28 mar Can you understand me?
O professor de inglês chega na sala de aula com um radinho a pilha e, a cada lesson, os alunos escutam e repetem as palavras ou frases que são ditas, treinando a interpretação e a pronúncia. Essa é uma cena clássica – ou deveria ser – aos alunos que estudam inglês nas escolas do país.
As lessons se aliam às atividades que ajudam na fixação de palavras de forma leve e divertida. Esse é o caso da paródia de “Só quer vrau”, adaptada para o inglês pelos alunos do 2° ano do Ensino Médio do Instituto Federal do Amapá (IFAP), que estourou nas redes sociais em junho de 2018. Postado no YouTube, o vídeo chegou a cerca de 22.130 visualizações, sendo que oito mil foram alcançadas em menos de cinco dias. “Esse foi um aprendizado importante para pessoas que não tinham facilidade em inglês ou que não gostavam muito”, relata Enelly Camili de Brito, uma das criadoras da paródia, ao G1 Amapá.
O episódio chama a atenção para o panorama de ensino-aprendizagem de línguas estrangeiras, especialmente a língua inglesa, no Brasil. O ensino de outras línguas está presente no nosso país desde 1837, quando o Colégio D. Pedro II passou a instruir os alunos em francês, inglês, alemão, italiano, grego e latim. Mas, 181 anos depois, ainda temos problemas estruturais que merecem ser discutidos.
Em 2018, o Brasil perdeu 12 posições no ranking do Índice de Proficiência em Inglês (IPE). O estudo é realizado anualmente pela EF Education First, empresa de educação internacional especializada em intercâmbio, e abrange todos os países do globo. Neste ano, o Brasil registrou a pontuação de 50,93; mantendo-se na categoria de proficiência “baixa”. Há seis anos – em 2012 – havia sido classificado enquanto “muito baixo”. Dentre os BRICs, está em pior nível, junto da China. Dentre os países latino-americanos, está dentro da média (50,33). E, dentre os países do globo, está abaixo da média.
A classificação “baixa” significa que os brasileiros têm capacidade de fazer turismo em um país de língua inglesa, envolver-se em conversas com colegas e ler mensagens simples. É bem diferente da realidade polonesa, classificada em proficiência “alta”, em que os cidadãos conseguem ler jornais, compreender programas de televisão e fazer apresentações de trabalho em inglês.

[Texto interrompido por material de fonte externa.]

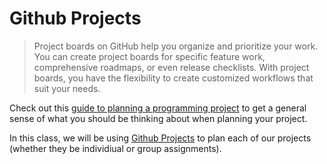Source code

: # Github Projects

> Project boards on GitHub help you organize and prioritize your work. You can create project boards for specific feature work, comprehensive roadmaps, or even release checklists. With project boards, you have the flexibility to create customized workflows that suit your needs.

Check out this [guide to planning a programming project](https://www.khanacademy.org/computing/computer-programming/programming/good-practices/a/planning-a-programming-project) to get a general sense of what you should be thinking about when planning your project.

In this class, we will be using [Github Projects](https://help.github.com/articles/about-project-boards/) to plan each of our projects (whether they be individiual or group assignments).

De toda forma, uma proficiência muito alta é o que garantem os Parâmetros Curriculares Nacionais (PCNs), que entendem o ensino de Língua Estrangeira como uma “ferramenta imprescindível no mundo moderno, com vistas à formação profissional, acadêmica ou pessoal”. Dentre as habilidades esperadas para um estudante do Ensino Médio, estão a representação, a comunicação, a investigação, a compreensão e a contextualização sociocultural.
No que tange ao legislativo, estamos bem. As Leis de Diretrizes e Bases da Educação Nacional (LDBs) e os PCNs valorizam o ensino de línguas estrangeiras dentro e fora da escola. Entretanto, no momento de executar as leis, percebem-se problemas até então não explorados. Em 2017, por exemplo, o EPI percebeu que a proficiência em inglês está diretamente relacionada à renda nacional e à penetração da internet no país. Isso nos coloca cada vez mais distantes do que garante o poder legislativo.

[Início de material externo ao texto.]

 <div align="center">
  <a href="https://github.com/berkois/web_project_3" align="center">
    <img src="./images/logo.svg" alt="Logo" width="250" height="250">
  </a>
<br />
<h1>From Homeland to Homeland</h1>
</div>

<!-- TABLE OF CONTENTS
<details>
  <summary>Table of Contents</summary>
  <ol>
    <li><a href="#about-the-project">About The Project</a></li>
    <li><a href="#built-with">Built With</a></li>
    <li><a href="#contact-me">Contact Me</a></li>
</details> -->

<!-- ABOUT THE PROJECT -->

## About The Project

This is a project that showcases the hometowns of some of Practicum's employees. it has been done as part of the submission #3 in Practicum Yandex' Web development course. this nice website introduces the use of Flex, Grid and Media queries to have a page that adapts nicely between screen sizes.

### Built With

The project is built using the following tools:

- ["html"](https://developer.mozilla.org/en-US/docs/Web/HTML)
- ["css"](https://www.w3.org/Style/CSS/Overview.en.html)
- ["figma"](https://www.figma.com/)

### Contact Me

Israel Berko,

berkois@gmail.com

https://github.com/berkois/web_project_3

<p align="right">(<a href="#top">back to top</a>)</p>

Embora, em proporções mundiais, existam exceções que conseguiram ultrapassar as estimativas do IPE (como o Vietnã que, apesar de contar com apenas 53% da população digitalmente incluída, investiu o equivalente a R$ 1,5 bilhão para o ensino de inglês e driblou a falta de recursos e de infra-estrutura), sabemos que o Brasil conta também com baixos índices de renda e acesso à internet. E, também, que não está disposto a investir tanto dinheiro no ensino de inglês – a menos, é claro, que o presidente queira agradar um pouquinho mais o seu líder, Donald Trump.
Com baixas expectativas de execuções estatais, seguimos em nossa realidade de país emergente, mas não tão emergente assim. Para variar, contamos com parcerias público-privadas, privatizações e domínios empresariais. O exemplo mais recente é o da iniciativa promovida pela professora carioca Cláudia Bellizzi. Morando em Londres, ela contatou René Silva e Nathália Nascimento, vozes importantes no Complexo do Alemão, e criou um curso gratuito de inglês para moradores do local, de todas as idades.
A iniciativa é linda, mas é uma pena que não tenha sido promovida anteriormente por governos que têm esse dever. Por dificuldades estruturais que poderiam muito bem ser resolvidas por ações políticas, as empresas cumprem as obrigações do Estado e este se torna cada vez mais mínimo. Mínimo em promover direitos, mínimo em cumprir deveres. E a nossa estagnação prova estar muito além dos índices do EPI.